Konsep desentralisasi dan kaitannya dengan New Public Service.
Sejarah panjang terkait desentralisasi dimulai sekitar tahun 1970-an, di mana desentralisasi pada saat itu difokuskan pada dekonsentrasi struktur pemerintahan dan birokrasi hierarkis. Makna desentralisasi pada masa itu hanya berkaitan dengan pelimpahan kewenangan dari pemerintahan pusat kepada aparat pemerintah pusat yang berada di daerah. Pada tahun  1980-an konsep desentralisasi mulai meluas cakupannya yaitu memasukkan pembagian  kekuasaan politik, demokratisasi, liberalisasi pasar, serta memperluas ruang lingkup untuk  pengambilan keputusan sektor swasta. Berbeda dengan pemaknaan desentralisasi di tahun  sebelumnya, pada tahun 1980 ini konsep desentralisasi difokuskan bukan hanya pada dekonsentrasi, melainkan adanya perluasan fokus berupa devolusi dan pendelegasian (Cheema &  Rondinelli, 2007).

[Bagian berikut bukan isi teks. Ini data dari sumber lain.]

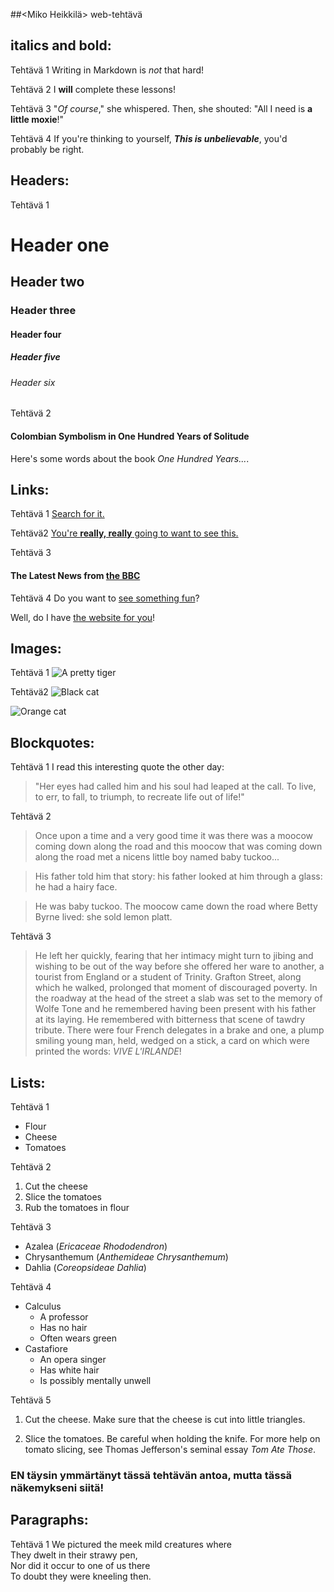 ##<Miko Heikkilä> web-tehtävä

## **italics and bold:**
Tehtävä 1
Writing in Markdown is _not_ that hard!

Tehtävä 2
I **will** complete these lessons!

Tehtävä 3
"_Of course_," she whispered. Then, she shouted: "All I need is **a little moxie**!"

Tehtävä 4
If you're thinking to yourself, **_This is unbelievable_**, you'd probably be right.

## **Headers:**

Tehtävä 1
# Header one
## Header two
### Header three
#### Header four
##### Header five
###### Header six

Tehtävä 2
#### Colombian Symbolism in One Hundred Years of Solitude

Here's some words about the book _One Hundred Years..._.

## **Links:**

Tehtävä 1
[Search for it.](www.google.com)

Tehtävä2
[You're **really, really** going to want to see this.](www.dailykitten.com)

Tehtävä 3
#### The Latest News from [the BBC](www.bbc.com/news)

Tehtävä 4
Do you want to [see something fun][a fun place]?

Well, do I have [the website for you][another fun place]!

[a fun place]: http://www.zombo.com
[another fun place]: http://www.stumbleupon.com

## **Images:**

Tehtävä 1
![A pretty tiger](https://upload.wikimedia.org/wikipedia/commons/5/56/Tiger.50.jpg)

Tehtävä2
![Black cat][Black]

![Orange cat][Orange]

[Black]: https://upload.wikimedia.org/wikipedia/commons/a/a3/81_INF_DIV_SSI.jpg
[Orange]: http://icons.iconarchive.com/icons/google/noto-emoji-animals-nature/256/22221-cat-icon.png

## **Blockquotes:**

Tehtävä 1
I read this interesting quote the other day:

>"Her eyes had called him and his soul had leaped at the call. To live, to err, to fall, to triumph, to recreate life out of life!"

Tehtävä 2
>Once upon a time and a very good time it was there was a moocow coming down along the road and this moocow that was coming down along the road met a nicens little boy named baby tuckoo...

>His father told him that story: his father looked at him through a glass: he had a hairy face.

>He was baby tuckoo. The moocow came down the road where Betty Byrne lived: she sold lemon platt.

Tehtävä 3
>He left her quickly, fearing that her intimacy might turn to jibing and wishing to be out of the way before she offered her ware to another, a tourist from England or a student of Trinity. Grafton Street, along which he walked, prolonged that moment of discouraged poverty. In the roadway at the head of the street a slab was set to the memory of Wolfe Tone and he remembered having been present with his father at its laying. He remembered with bitterness that scene of tawdry tribute. There were four French delegates in a brake and one, a plump smiling young man, held, wedged on a stick, a card on which were printed the words: _VIVE L'IRLANDE_!

## **Lists:**
Tehtävä 1 
* Flour
* Cheese
* Tomatoes

Tehtävä 2
1. Cut the cheese
2. Slice the tomatoes
3. Rub the tomatoes in flour

Tehtävä 3
* Azalea (_Ericaceae Rhododendron_)
* Chrysanthemum (_Anthemideae Chrysanthemum_)
* Dahlia (_Coreopsideae Dahlia_)

Tehtävä 4
* Calculus
  * A professor
  * Has no hair
  * Often wears green
* Castafiore
  * An opera singer
  * Has white hair
   * Is possibly mentally unwell

Tehtävä 5
1. Cut the cheese.
  Make sure that the cheese is cut into little triangles.

2. Slice the tomatoes.
  Be careful when holding the knife.
  For more help on tomato slicing, see Thomas Jefferson's      seminal essay _Tom Ate Those_.

 ### **EN täysin ymmärtänyt tässä tehtävän antoa, mutta tässä näkemykseni siitä!**

 ## **Paragraphs:**

Tehtävä 1
We pictured the meek mild creatures where   
They dwelt in their strawy pen,    
Nor did it occur to one of us there   
To doubt they were kneeling then.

Konsep desentralisasi kembali mengalami transisi pada tahun 1990 ketika beberapa  kelompok minoritas dari berbagai negara salah satunya Belgia merasa tidak puas dengan konsep  desentralisasi terdahulu yang dianggap lebih prosedural dan hanya mementingkan kepentingan  birokrasi atau pemerintah serta golongan tertentu tanpa memandang kepentingan masyarakat secara umum. Rasa ketidakpuasan tersebut menimbulkan suatu gerakan yaitu New Public Management (Cheema & Rondinelli, 2007). Adanya gerakan New Public Managemet dalam proses  pengelolaan tata pemerintahan secara tidak langsung berdampak pada proses pelaksanaan konsep  desentralisasi. Desentralisasi pada tahun 1990 bukan berfokus pada kebutuhan birokrasi akan tetapi berfokus pada pemenuhan kebutuhan warga negara melalui partisipasi pihak swasta.Â
Hal serupa juga disampaikan oleh David Osborne dan Ted Gaebler dalam buku "Reinventing Government" bahwa pemerintahan nasional, negara bagian, dan lokal harus inovatif, berorientasi pasar, terdesentralisasi, dan fokus menawarkan pada "pelanggan" mereka atas layanan dengan kualitas tertinggi (Osborne & Ted, dalam Cheema & Rondinelli, 2007). Makna desentralisasi berdasarkan konsep New Public Management ini memosisikan negara hanya sebagai pengarah dan pihak swasta sebagai pelaksana dalam pemenuhan kebutuhan warga negara. Pada tahun 2003 buku karya Janet V. Denhardt dan Robert B. Denhardt berjudul The New Public Service: Serving, not Steering mengubah paradigma masyarakat terkait konsep pelayanan publik.Â
Buku tersebut memandang bahwa konsep New Public Management kurang relevan jika diimplementasikan dalam pelayanan publik, hal ini dikarenakan kecenderungan konsep New Public Management yang hanya berorientasi pada bisnis dan menempatkan peran pemerintah hanya sebagai pengawas bukan sebagai pelaksana, serta memosisikan masyarakat sebagai customer bukan sebagai warga negara yang memang berhak memperoleh pelayanan publik. Selain itu, buku tersebut juga menegaskan bahwa untuk meningkatkan pelayanan publik suatu negara, maka konsep New Public Service merupakan konsep yang dianggap paling sesuai dibandingkan dengan konsep New Public Management. Konsep New Public Service memandang bahwa birokrasi merupakan alat rakyat dan harus tunduk kepada apapun suara rakyat, sepanjang suara itu rasional dan legitimate secara normatif dan konstitusional (Nurlaela & Andriani, 2018). Dengan adanya paradigma baru yaitu berupa konsep New Public Service, maka secara tidak langsung hal tersebut juga berpengaruh pada implementasi konsep desentralisasi yang diterapkan di berbagai negara, salah satunya di Indonesia.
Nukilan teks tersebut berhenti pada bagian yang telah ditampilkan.